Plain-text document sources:
*** Begin section ***
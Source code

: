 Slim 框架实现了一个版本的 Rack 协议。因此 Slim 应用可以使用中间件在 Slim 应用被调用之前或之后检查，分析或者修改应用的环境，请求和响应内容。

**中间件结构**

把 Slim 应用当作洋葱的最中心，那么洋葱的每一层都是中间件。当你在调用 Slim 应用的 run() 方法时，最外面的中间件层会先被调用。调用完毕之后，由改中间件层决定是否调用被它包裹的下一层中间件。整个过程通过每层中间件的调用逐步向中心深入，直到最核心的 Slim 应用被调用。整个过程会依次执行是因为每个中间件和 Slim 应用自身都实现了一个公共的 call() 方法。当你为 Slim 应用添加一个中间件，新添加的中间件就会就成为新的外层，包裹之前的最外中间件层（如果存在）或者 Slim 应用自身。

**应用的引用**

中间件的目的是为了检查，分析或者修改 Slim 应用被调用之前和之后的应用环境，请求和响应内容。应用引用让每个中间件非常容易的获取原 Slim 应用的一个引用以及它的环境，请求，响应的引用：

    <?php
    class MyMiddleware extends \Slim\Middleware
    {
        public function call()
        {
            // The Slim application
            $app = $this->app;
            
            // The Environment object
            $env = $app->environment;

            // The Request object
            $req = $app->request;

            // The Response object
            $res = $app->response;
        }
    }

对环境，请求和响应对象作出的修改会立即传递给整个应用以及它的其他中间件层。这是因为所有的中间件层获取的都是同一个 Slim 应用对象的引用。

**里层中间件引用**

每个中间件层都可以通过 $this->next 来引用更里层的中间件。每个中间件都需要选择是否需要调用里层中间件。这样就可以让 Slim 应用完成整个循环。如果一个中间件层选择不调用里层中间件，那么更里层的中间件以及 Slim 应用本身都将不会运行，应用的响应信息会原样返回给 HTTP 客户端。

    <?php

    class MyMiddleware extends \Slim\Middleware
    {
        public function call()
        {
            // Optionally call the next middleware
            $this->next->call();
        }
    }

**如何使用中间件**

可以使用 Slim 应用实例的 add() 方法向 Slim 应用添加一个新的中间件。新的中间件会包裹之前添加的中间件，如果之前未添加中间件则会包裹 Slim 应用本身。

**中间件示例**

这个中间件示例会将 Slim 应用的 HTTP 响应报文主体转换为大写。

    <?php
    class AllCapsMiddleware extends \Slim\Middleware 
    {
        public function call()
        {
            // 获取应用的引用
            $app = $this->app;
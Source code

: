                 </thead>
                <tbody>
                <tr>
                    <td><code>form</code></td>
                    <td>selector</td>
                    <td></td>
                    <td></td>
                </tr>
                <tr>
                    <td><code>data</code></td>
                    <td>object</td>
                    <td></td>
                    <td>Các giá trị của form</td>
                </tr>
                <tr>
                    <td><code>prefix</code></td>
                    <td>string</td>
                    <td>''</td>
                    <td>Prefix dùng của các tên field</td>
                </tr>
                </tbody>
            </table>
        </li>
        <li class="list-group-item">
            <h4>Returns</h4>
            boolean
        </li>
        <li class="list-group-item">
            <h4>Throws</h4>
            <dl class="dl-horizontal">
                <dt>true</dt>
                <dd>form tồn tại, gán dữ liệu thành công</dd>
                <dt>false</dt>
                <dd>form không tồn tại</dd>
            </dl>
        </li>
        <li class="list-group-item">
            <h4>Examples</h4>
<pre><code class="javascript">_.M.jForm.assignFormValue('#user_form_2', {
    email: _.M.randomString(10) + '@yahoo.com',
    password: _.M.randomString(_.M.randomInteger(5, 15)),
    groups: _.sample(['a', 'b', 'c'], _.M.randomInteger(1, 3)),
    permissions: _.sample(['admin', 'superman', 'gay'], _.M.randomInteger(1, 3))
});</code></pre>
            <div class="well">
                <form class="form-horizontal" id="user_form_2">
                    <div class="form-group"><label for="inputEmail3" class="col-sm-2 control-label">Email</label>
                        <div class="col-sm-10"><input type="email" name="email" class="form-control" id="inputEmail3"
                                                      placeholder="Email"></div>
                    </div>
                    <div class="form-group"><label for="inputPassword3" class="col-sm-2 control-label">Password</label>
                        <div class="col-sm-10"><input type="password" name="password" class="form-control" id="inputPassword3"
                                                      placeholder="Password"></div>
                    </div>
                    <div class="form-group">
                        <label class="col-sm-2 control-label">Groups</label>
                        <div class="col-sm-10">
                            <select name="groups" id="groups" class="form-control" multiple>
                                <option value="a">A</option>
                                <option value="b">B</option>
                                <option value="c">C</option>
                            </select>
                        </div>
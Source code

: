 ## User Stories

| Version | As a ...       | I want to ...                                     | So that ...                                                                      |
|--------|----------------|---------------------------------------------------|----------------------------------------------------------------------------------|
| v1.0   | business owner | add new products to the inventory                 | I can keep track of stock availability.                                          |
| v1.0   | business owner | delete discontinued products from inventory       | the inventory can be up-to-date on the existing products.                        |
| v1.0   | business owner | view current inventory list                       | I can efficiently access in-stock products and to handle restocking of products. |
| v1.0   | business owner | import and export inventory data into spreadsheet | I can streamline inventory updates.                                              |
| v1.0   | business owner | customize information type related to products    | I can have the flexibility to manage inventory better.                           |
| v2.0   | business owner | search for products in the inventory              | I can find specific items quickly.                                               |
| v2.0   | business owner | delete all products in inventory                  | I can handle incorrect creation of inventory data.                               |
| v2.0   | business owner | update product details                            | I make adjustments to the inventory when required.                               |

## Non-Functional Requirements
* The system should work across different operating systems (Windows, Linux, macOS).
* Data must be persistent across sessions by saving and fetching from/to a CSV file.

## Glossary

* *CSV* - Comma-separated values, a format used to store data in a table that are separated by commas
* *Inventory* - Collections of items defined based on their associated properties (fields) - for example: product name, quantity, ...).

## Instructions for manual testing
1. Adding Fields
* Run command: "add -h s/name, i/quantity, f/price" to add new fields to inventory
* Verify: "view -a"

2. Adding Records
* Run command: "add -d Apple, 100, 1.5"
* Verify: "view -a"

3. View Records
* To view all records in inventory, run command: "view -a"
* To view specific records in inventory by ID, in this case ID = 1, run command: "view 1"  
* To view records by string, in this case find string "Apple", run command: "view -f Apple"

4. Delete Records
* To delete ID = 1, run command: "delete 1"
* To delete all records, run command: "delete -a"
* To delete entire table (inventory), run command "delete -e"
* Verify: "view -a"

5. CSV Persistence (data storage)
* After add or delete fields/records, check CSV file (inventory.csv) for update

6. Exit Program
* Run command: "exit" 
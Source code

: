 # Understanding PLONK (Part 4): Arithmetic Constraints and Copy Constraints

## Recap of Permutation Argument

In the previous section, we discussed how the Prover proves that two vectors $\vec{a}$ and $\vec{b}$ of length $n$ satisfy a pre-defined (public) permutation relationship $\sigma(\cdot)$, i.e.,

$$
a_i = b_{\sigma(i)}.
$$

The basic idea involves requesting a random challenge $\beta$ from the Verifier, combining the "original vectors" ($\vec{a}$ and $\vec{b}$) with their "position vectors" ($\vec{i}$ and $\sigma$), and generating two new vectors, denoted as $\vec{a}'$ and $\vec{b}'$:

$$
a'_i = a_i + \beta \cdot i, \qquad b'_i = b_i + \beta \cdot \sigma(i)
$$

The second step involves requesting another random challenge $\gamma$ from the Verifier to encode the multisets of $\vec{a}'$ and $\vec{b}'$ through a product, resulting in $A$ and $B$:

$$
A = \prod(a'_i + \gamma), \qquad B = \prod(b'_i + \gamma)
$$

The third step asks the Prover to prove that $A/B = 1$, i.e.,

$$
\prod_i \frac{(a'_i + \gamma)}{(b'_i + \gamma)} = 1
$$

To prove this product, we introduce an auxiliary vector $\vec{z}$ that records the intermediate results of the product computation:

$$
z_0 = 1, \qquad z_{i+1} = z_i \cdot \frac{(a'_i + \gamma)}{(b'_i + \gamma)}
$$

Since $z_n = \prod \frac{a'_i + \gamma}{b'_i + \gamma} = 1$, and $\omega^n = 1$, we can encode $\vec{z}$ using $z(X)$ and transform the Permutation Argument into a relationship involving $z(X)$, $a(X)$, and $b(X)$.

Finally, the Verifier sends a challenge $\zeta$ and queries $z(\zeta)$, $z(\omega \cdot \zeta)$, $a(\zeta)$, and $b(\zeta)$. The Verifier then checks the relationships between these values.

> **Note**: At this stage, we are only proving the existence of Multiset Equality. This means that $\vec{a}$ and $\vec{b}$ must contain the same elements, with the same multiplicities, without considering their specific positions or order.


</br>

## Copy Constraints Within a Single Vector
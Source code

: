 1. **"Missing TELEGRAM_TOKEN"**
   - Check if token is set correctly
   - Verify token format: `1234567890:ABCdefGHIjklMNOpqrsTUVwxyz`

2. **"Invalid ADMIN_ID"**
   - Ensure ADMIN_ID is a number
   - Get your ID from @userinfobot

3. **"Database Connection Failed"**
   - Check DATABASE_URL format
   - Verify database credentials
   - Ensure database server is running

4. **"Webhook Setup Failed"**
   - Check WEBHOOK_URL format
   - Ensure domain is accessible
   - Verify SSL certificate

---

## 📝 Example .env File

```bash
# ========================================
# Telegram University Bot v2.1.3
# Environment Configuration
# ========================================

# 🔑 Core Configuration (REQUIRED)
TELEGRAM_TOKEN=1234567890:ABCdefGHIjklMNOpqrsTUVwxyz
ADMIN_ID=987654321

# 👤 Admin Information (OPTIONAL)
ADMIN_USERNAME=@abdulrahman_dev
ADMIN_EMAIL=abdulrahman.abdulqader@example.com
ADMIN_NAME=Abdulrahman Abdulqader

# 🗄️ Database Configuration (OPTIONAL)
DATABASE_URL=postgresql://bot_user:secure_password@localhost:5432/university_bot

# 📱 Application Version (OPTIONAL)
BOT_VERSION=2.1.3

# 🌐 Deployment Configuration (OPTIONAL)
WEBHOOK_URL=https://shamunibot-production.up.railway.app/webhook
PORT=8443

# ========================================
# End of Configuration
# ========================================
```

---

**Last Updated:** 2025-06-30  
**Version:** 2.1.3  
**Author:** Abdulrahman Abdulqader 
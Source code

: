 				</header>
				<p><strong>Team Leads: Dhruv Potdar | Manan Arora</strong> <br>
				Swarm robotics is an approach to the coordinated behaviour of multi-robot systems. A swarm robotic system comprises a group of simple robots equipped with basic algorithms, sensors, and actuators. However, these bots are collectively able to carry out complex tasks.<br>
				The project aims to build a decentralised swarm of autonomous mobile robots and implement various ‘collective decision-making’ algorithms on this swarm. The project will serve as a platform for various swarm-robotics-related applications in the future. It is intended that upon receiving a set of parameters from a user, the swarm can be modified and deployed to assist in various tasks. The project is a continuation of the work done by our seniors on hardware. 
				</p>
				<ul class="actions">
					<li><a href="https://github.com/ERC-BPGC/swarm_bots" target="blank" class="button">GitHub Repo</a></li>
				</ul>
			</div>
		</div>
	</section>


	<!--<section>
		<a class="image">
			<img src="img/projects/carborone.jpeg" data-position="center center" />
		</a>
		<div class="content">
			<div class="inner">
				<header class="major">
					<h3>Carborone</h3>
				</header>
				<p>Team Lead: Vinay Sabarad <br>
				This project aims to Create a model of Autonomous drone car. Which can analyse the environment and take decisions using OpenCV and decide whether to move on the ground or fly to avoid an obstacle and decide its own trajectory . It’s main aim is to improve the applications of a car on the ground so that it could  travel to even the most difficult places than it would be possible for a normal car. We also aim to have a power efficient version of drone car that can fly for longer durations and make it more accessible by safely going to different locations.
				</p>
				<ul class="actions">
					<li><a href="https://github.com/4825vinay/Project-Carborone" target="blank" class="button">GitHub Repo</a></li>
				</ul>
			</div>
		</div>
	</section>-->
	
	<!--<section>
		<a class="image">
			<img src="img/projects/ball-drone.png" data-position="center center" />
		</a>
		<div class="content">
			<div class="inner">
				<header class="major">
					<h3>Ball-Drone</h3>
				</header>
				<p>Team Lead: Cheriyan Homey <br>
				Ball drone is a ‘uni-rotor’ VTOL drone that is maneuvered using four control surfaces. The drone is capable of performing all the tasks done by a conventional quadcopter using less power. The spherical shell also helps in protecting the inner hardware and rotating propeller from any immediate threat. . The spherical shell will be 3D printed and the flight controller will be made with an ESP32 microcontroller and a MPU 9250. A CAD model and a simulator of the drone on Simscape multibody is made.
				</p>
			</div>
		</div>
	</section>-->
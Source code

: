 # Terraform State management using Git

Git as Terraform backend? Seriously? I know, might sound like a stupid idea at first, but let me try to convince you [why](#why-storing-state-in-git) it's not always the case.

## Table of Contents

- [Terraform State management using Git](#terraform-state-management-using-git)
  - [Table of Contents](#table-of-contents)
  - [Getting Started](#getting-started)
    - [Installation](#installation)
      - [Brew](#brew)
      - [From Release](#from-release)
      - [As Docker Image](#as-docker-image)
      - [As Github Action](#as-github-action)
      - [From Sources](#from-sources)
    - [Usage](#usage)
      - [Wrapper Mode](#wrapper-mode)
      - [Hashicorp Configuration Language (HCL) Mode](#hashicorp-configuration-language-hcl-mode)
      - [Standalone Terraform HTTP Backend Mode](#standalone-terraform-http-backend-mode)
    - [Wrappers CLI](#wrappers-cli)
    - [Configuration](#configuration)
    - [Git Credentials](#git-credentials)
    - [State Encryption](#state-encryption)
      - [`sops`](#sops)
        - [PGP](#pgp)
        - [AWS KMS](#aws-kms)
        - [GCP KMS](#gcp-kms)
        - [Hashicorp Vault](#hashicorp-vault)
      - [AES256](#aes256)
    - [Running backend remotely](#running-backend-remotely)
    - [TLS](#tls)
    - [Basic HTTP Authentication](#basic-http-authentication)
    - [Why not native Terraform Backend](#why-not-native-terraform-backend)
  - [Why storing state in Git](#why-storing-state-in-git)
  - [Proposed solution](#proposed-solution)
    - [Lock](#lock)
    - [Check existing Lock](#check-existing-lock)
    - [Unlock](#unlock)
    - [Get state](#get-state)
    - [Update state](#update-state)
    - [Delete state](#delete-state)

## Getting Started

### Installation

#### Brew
*** End section ***
**Work instructions:**
If a line in the records contains "quantity", report it.

**Expected answer:**
* *Inventory* - Collections of items defined based on their associated properties (fields) - for example: product name, quantity, ...).
* Run command: "add -h s/name, i/quantity, f/price" to add new fields to inventory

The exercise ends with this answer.